WHAT TO DO
Your answer must repeat all of the entries word for word, without any images.

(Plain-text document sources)
Segment Open

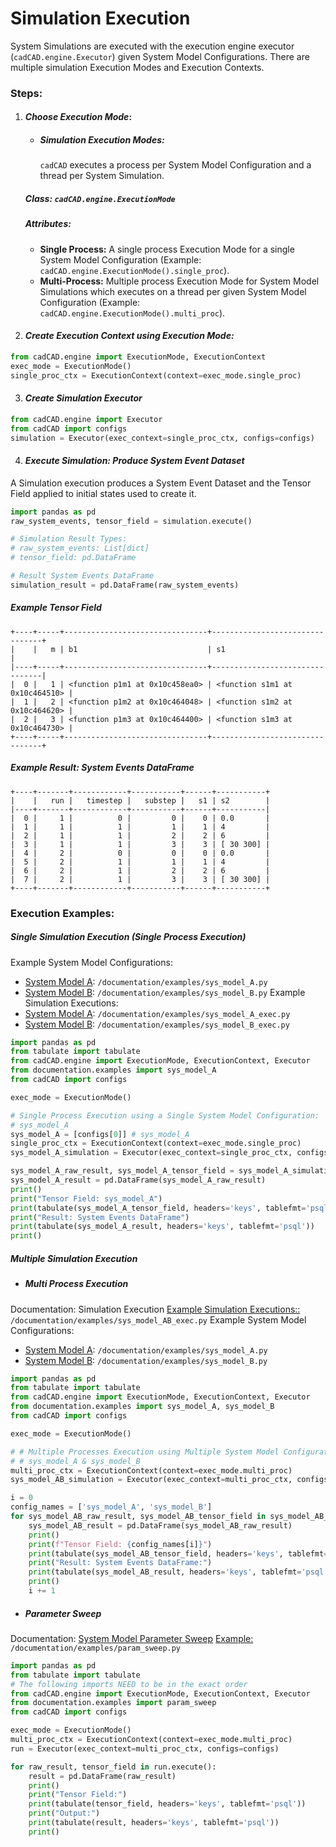 Simulation Execution
==
System Simulations are executed with the execution engine executor (`cadCAD.engine.Executor`) given System Model 
Configurations. There are multiple simulation Execution Modes and Execution Contexts.

### Steps:
1. #### *Choose Execution Mode*:
    * ##### Simulation Execution Modes:
        `cadCAD` executes a process per System Model Configuration and a thread per System Simulation.
    ##### Class: `cadCAD.engine.ExecutionMode`
    ##### Attributes:
    * **Single Process:** A single process Execution Mode for a single System Model Configuration (Example: 
    `cadCAD.engine.ExecutionMode().single_proc`).
    * **Multi-Process:** Multiple process Execution Mode for System Model Simulations which executes on a thread per 
    given System Model Configuration (Example: `cadCAD.engine.ExecutionMode().multi_proc`).
2. #### *Create Execution Context using Execution Mode:*
```python
from cadCAD.engine import ExecutionMode, ExecutionContext
exec_mode = ExecutionMode()
single_proc_ctx = ExecutionContext(context=exec_mode.single_proc)
```
3. #### *Create Simulation Executor*
```python
from cadCAD.engine import Executor
from cadCAD import configs
simulation = Executor(exec_context=single_proc_ctx, configs=configs)
```
4. #### *Execute Simulation: Produce System Event Dataset*
A Simulation execution produces a System Event Dataset and the Tensor Field applied to initial states used to create it. 
```python
import pandas as pd
raw_system_events, tensor_field = simulation.execute()

# Simulation Result Types:
# raw_system_events: List[dict] 
# tensor_field: pd.DataFrame

# Result System Events DataFrame
simulation_result = pd.DataFrame(raw_system_events)
```

##### Example Tensor Field
```
+----+-----+--------------------------------+--------------------------------+
|    |   m | b1                             | s1                             |
|----+-----+--------------------------------+--------------------------------|
|  0 |   1 | <function p1m1 at 0x10c458ea0> | <function s1m1 at 0x10c464510> |
|  1 |   2 | <function p1m2 at 0x10c464048> | <function s1m2 at 0x10c464620> |
|  2 |   3 | <function p1m3 at 0x10c464400> | <function s1m3 at 0x10c464730> |
+----+-----+--------------------------------+--------------------------------+
```

##### Example Result: System Events DataFrame
```
+----+-------+------------+-----------+------+-----------+
|    |   run |   timestep |   substep |   s1 | s2        |
|----+-------+------------+-----------+------+-----------|
|  0 |     1 |          0 |         0 |    0 | 0.0       |
|  1 |     1 |          1 |         1 |    1 | 4         |
|  2 |     1 |          1 |         2 |    2 | 6         |
|  3 |     1 |          1 |         3 |    3 | [ 30 300] |
|  4 |     2 |          0 |         0 |    0 | 0.0       |
|  5 |     2 |          1 |         1 |    1 | 4         |
|  6 |     2 |          1 |         2 |    2 | 6         |
|  7 |     2 |          1 |         3 |    3 | [ 30 300] |
+----+-------+------------+-----------+------+-----------+
```

### Execution Examples:
##### Single Simulation Execution (Single Process Execution)
Example System Model Configurations: 
* [System Model A](examples/sys_model_A.py): `/documentation/examples/sys_model_A.py`
* [System Model B](examples/sys_model_B.py): `/documentation/examples/sys_model_B.py`
Example Simulation Executions:
* [System Model A](examples/sys_model_A_exec.py): `/documentation/examples/sys_model_A_exec.py`
* [System Model B](examples/sys_model_B_exec.py): `/documentation/examples/sys_model_B_exec.py`
```python
import pandas as pd
from tabulate import tabulate
from cadCAD.engine import ExecutionMode, ExecutionContext, Executor
from documentation.examples import sys_model_A
from cadCAD import configs

exec_mode = ExecutionMode()

# Single Process Execution using a Single System Model Configuration:
# sys_model_A
sys_model_A = [configs[0]] # sys_model_A
single_proc_ctx = ExecutionContext(context=exec_mode.single_proc)
sys_model_A_simulation = Executor(exec_context=single_proc_ctx, configs=sys_model_A)

sys_model_A_raw_result, sys_model_A_tensor_field = sys_model_A_simulation.execute()
sys_model_A_result = pd.DataFrame(sys_model_A_raw_result)
print()
print("Tensor Field: sys_model_A")
print(tabulate(sys_model_A_tensor_field, headers='keys', tablefmt='psql'))
print("Result: System Events DataFrame")
print(tabulate(sys_model_A_result, headers='keys', tablefmt='psql'))
print()
```

##### Multiple Simulation Execution

* ##### *Multi Process Execution*
Documentation: Simulation Execution 
[Example Simulation Executions::](examples/sys_model_AB_exec.py) `/documentation/examples/sys_model_AB_exec.py`
Example System Model Configurations: 
* [System Model A](examples/sys_model_A.py): `/documentation/examples/sys_model_A.py`
* [System Model B](examples/sys_model_B.py): `/documentation/examples/sys_model_B.py`
```python
import pandas as pd
from tabulate import tabulate
from cadCAD.engine import ExecutionMode, ExecutionContext, Executor
from documentation.examples import sys_model_A, sys_model_B
from cadCAD import configs

exec_mode = ExecutionMode()

# # Multiple Processes Execution using Multiple System Model Configurations:
# # sys_model_A & sys_model_B
multi_proc_ctx = ExecutionContext(context=exec_mode.multi_proc)
sys_model_AB_simulation = Executor(exec_context=multi_proc_ctx, configs=configs)

i = 0
config_names = ['sys_model_A', 'sys_model_B']
for sys_model_AB_raw_result, sys_model_AB_tensor_field in sys_model_AB_simulation.execute():
    sys_model_AB_result = pd.DataFrame(sys_model_AB_raw_result)
    print()
    print(f"Tensor Field: {config_names[i]}")
    print(tabulate(sys_model_AB_tensor_field, headers='keys', tablefmt='psql'))
    print("Result: System Events DataFrame:")
    print(tabulate(sys_model_AB_result, headers='keys', tablefmt='psql'))
    print()
    i += 1
```

* ##### *Parameter Sweep*
Documentation: [System Model Parameter Sweep](System_Model_Parameter_Sweep.md) 
[Example:](examples/param_sweep.py) `/documentation/examples/param_sweep.py`
```python
import pandas as pd
from tabulate import tabulate
# The following imports NEED to be in the exact order
from cadCAD.engine import ExecutionMode, ExecutionContext, Executor
from documentation.examples import param_sweep
from cadCAD import configs

exec_mode = ExecutionMode()
multi_proc_ctx = ExecutionContext(context=exec_mode.multi_proc)
run = Executor(exec_context=multi_proc_ctx, configs=configs)

for raw_result, tensor_field in run.execute():
    result = pd.DataFrame(raw_result)
    print()
    print("Tensor Field:")
    print(tabulate(tensor_field, headers='keys', tablefmt='psql'))
    print("Output:")
    print(tabulate(result, headers='keys', tablefmt='psql'))
    print()
```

Segment Closed

TASK RESPONSE
 Simulation Execution
==
System Simulations are executed with the execution engine executor (`cadCAD.engine.Executor`) given System Model 
Configurations. There are multiple simulation Execution Modes and Execution Contexts.

### Steps:
1. #### *Choose Execution Mode*:
    * ##### Simulation Execution Modes:
        `cadCAD` executes a process per System Model Configuration and a thread per System Simulation.
    ##### Class: `cadCAD.engine.ExecutionMode`
    ##### Attributes:
    * **Single Process:** A single process Execution Mode for a single System Model Configuration (Example: 
    `cadCAD.engine.ExecutionMode().single_proc`).
    * **Multi-Process:** Multiple process Execution Mode for System Model Simulations which executes on a thread per 
    given System Model Configuration (Example: `cadCAD.engine.ExecutionMode().multi_proc`).
2. #### *Create Execution Context using Execution Mode:*
```python
from cadCAD.engine import ExecutionMode, ExecutionContext
exec_mode = ExecutionMode()
single_proc_ctx = ExecutionContext(context=exec_mode.single_proc)
```
3. #### *Create Simulation Executor*
```python
from cadCAD.engine import Executor
from cadCAD import configs
simulation = Executor(exec_context=single_proc_ctx, configs=configs)
```
4. #### *Execute Simulation: Produce System Event Dataset*
A Simulation execution produces a System Event Dataset and the Tensor Field applied to initial states used to create it. 
```python
import pandas as pd
raw_system_events, tensor_field = simulation.execute()

# Simulation Result Types:
# raw_system_events: List[dict] 
# tensor_field: pd.DataFrame

# Result System Events DataFrame
simulation_result = pd.DataFrame(raw_system_events)
```

##### Example Tensor Field
```
+----+-----+--------------------------------+--------------------------------+
|    |   m | b1                             | s1                             |
|----+-----+--------------------------------+--------------------------------|
|  0 |   1 | <function p1m1 at 0x10c458ea0> | <function s1m1 at 0x10c464510> |
|  1 |   2 | <function p1m2 at 0x10c464048> | <function s1m2 at 0x10c464620> |
|  2 |   3 | <function p1m3 at 0x10c464400> | <function s1m3 at 0x10c464730> |
+----+-----+--------------------------------+--------------------------------+
```

##### Example Result: System Events DataFrame
```
+----+-------+------------+-----------+------+-----------+
|    |   run |   timestep |   substep |   s1 | s2        |
|----+-------+------------+-----------+------+-----------|
|  0 |     1 |          0 |         0 |    0 | 0.0       |
|  1 |     1 |          1 |         1 |    1 | 4         |
|  2 |     1 |          1 |         2 |    2 | 6         |
|  3 |     1 |          1 |         3 |    3 | [ 30 300] |
|  4 |     2 |          0 |         0 |    0 | 0.0       |
|  5 |     2 |          1 |         1 |    1 | 4         |
|  6 |     2 |          1 |         2 |    2 | 6         |
|  7 |     2 |          1 |         3 |    3 | [ 30 300] |
+----+-------+------------+-----------+------+-----------+
```

### Execution Examples:
##### Single Simulation Execution (Single Process Execution)
Example System Model Configurations: 
* [System Model A](examples/sys_model_A.py): `/documentation/examples/sys_model_A.py`
* [System Model B](examples/sys_model_B.py): `/documentation/examples/sys_model_B.py`
Example Simulation Executions:
* [System Model A](examples/sys_model_A_exec.py): `/documentation/examples/sys_model_A_exec.py`
* [System Model B](examples/sys_model_B_exec.py): `/documentation/examples/sys_model_B_exec.py`
```python
import pandas as pd
from tabulate import tabulate
from cadCAD.engine import ExecutionMode, ExecutionContext, Executor
from documentation.examples import sys_model_A
from cadCAD import configs

exec_mode = ExecutionMode()

# Single Process Execution using a Single System Model Configuration:
# sys_model_A
sys_model_A = [configs[0]] # sys_model_A
single_proc_ctx = ExecutionContext(context=exec_mode.single_proc)
sys_model_A_simulation = Executor(exec_context=single_proc_ctx, configs=sys_model_A)

sys_model_A_raw_result, sys_model_A_tensor_field = sys_model_A_simulation.execute()
sys_model_A_result = pd.DataFrame(sys_model_A_raw_result)
print()
print("Tensor Field: sys_model_A")
print(tabulate(sys_model_A_tensor_field, headers='keys', tablefmt='psql'))
print("Result: System Events DataFrame")
print(tabulate(sys_model_A_result, headers='keys', tablefmt='psql'))
print()
```

##### Multiple Simulation Execution

* ##### *Multi Process Execution*
Documentation: Simulation Execution 
[Example Simulation Executions::](examples/sys_model_AB_exec.py) `/documentation/examples/sys_model_AB_exec.py`
Example System Model Configurations: 
* [System Model A](examples/sys_model_A.py): `/documentation/examples/sys_model_A.py`
* [System Model B](examples/sys_model_B.py): `/documentation/examples/sys_model_B.py`
```python
import pandas as pd
from tabulate import tabulate
from cadCAD.engine import ExecutionMode, ExecutionContext, Executor
from documentation.examples import sys_model_A, sys_model_B
from cadCAD import configs

exec_mode = ExecutionMode()

# # Multiple Processes Execution using Multiple System Model Configurations:
# # sys_model_A & sys_model_B
multi_proc_ctx = ExecutionContext(context=exec_mode.multi_proc)
sys_model_AB_simulation = Executor(exec_context=multi_proc_ctx, configs=configs)

i = 0
config_names = ['sys_model_A', 'sys_model_B']
for sys_model_AB_raw_result, sys_model_AB_tensor_field in sys_model_AB_simulation.execute():
    sys_model_AB_result = pd.DataFrame(sys_model_AB_raw_result)
    print()
    print(f"Tensor Field: {config_names[i]}")
    print(tabulate(sys_model_AB_tensor_field, headers='keys', tablefmt='psql'))
    print("Result: System Events DataFrame:")
    print(tabulate(sys_model_AB_result, headers='keys', tablefmt='psql'))
    print()
    i += 1
```

* ##### *Parameter Sweep*
Documentation: [System Model Parameter Sweep](System_Model_Parameter_Sweep.md) 
[Example:](examples/param_sweep.py) `/documentation/examples/param_sweep.py`
```python
import pandas as pd
from tabulate import tabulate
# The following imports NEED to be in the exact order
from cadCAD.engine import ExecutionMode, ExecutionContext, Executor
from documentation.examples import param_sweep
from cadCAD import configs

exec_mode = ExecutionMode()
multi_proc_ctx = ExecutionContext(context=exec_mode.multi_proc)
run = Executor(exec_context=multi_proc_ctx, configs=configs)

for raw_result, tensor_field in run.execute():
    result = pd.DataFrame(raw_result)
    print()
    print("Tensor Field:")
    print(tabulate(tensor_field, headers='keys', tablefmt='psql'))
    print("Output:")
    print(tabulate(result, headers='keys', tablefmt='psql'))
    print()
```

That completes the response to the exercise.